Thursday, June 30, 2011

Nostalgia and the Unreflective, Active Present

"Live all you can; it's a mistake not to. It doesn't so much matter what you do in particular so long as you have your life. If you haven't had that what have you had?" 

This is perhaps the most famous quote from Henry James' The Ambassadors. And that's certainly understandable.

I recently listened to Juliet Naked, another book by Nick Hornby, and I groped my way back to this quote.

The heroine of the book, Annie (age 39), has lived very little. Stuck in a dead-end relationship with Duncan (40ish, a drip), Annie feels she has wasted the last 15 years of her life. This is a shock.

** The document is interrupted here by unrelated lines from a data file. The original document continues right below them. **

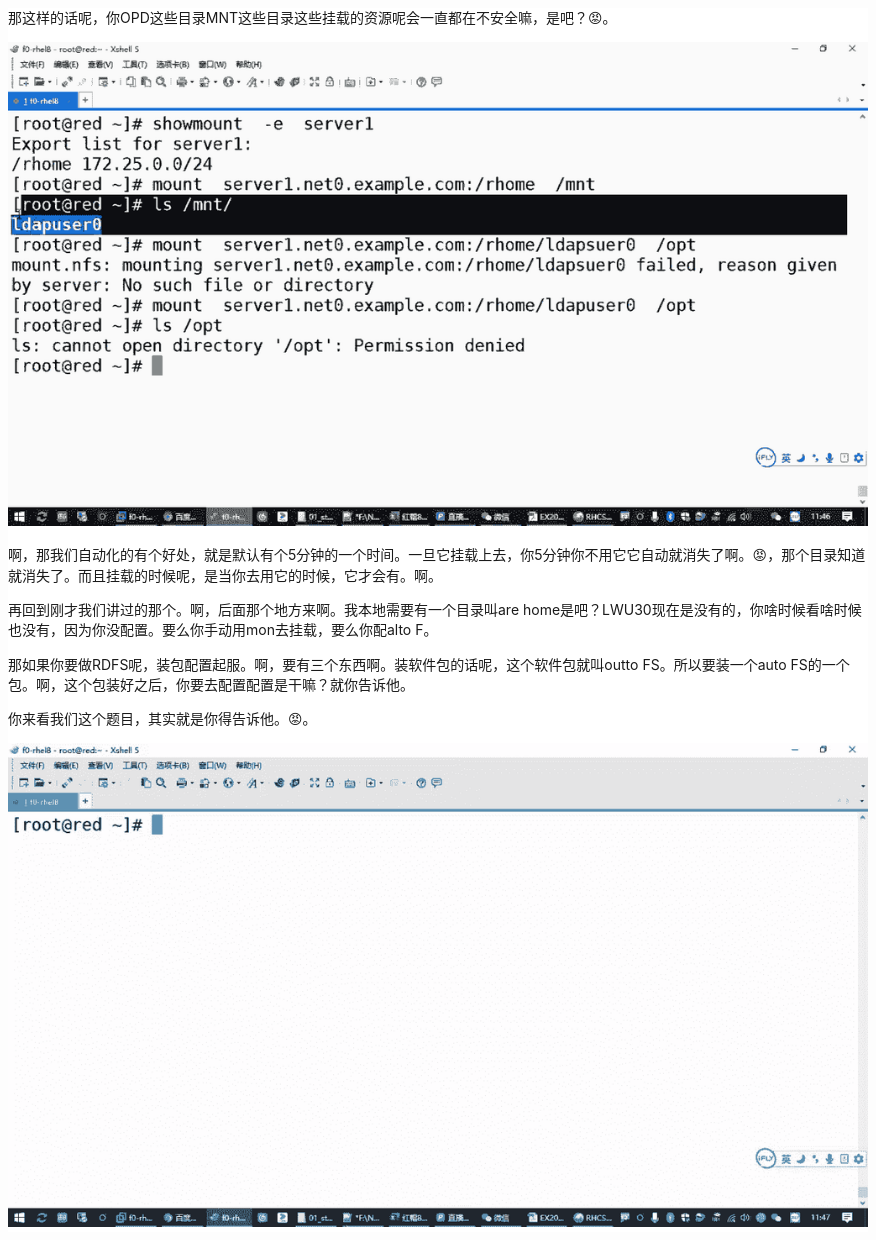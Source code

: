 那这样的话呢，你OPD这些目录MNT这些目录这些挂载的资源呢会一直都在不安全嘛，是吧？😡。

![](img/f7cbb396d96a3f41d46d18ecdd9500ab_34.png)

啊，那我们自动化的有个好处，就是默认有个5分钟的一个时间。一旦它挂载上去，你5分钟你不用它它自动就消失了啊。😡，那个目录知道就消失了。而且挂载的时候呢，是当你去用它的时候，它才会有。啊。

再回到刚才我们讲过的那个。啊，后面那个地方来啊。我本地需要有一个目录叫are home是吧？LWU30现在是没有的，你啥时候看啥时候也没有，因为你没配置。要么你手动用mon去挂载，要么你配alto F。

那如果你要做RDFS呢，装包配置起服。啊，要有三个东西啊。装软件包的话呢，这个软件包就叫outto FS。所以要装一个auto FS的一个包。啊，这个包装好之后，你要去配置配置是干嘛？就你告诉他。

你来看我们这个题目，其实就是你得告诉他。😡。

![](img/f7cbb396d96a3f41d46d18ecdd9500ab_36.png)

She wants to live. She very much wants to have a baby. By random chance, she begins an email correspondence with a cult rock musician. Then she actually gets to meet him in person and he comes to stay with her in her small, depressing seaside town in England.

You may see where this is going. When confronted with the choice of whether to sleep with him or not, a minor character delivers a speech similar to the one in James' novel.

But sex aside, what does it mean to live? Unless it means wearing really short shorts and sitting in a book warehouse, I'm not sure that I'm truly living at this moment. And what about the moment after that? What about now?

I'm afraid it's quote time again, straight from Annie's brain, courtesy of Hornby's narrator:

"The cliche had it that kids were the future, but that wasn't it. They were the unreflective, active present. They were not themselves nostalgic because they couldn't be. And they retarded nostalgia in their parents. Even as they were getting sick and being bullied and becoming addicted to heroin and getting pregnant, they were in the moment. And she wanted to be in the moment with them. She wanted to worry herself sick about school and bullying and drugs."

That phrase, "the unreflective, active present" is striking. I feel most alive in my unreflective, active moments. Anything that takes me out of myself--like writing or filmmaking.

I leave you with another part of that famous quote in The Ambassadors:

"The right time is any time that one is still so lucky as to have [...] Live!"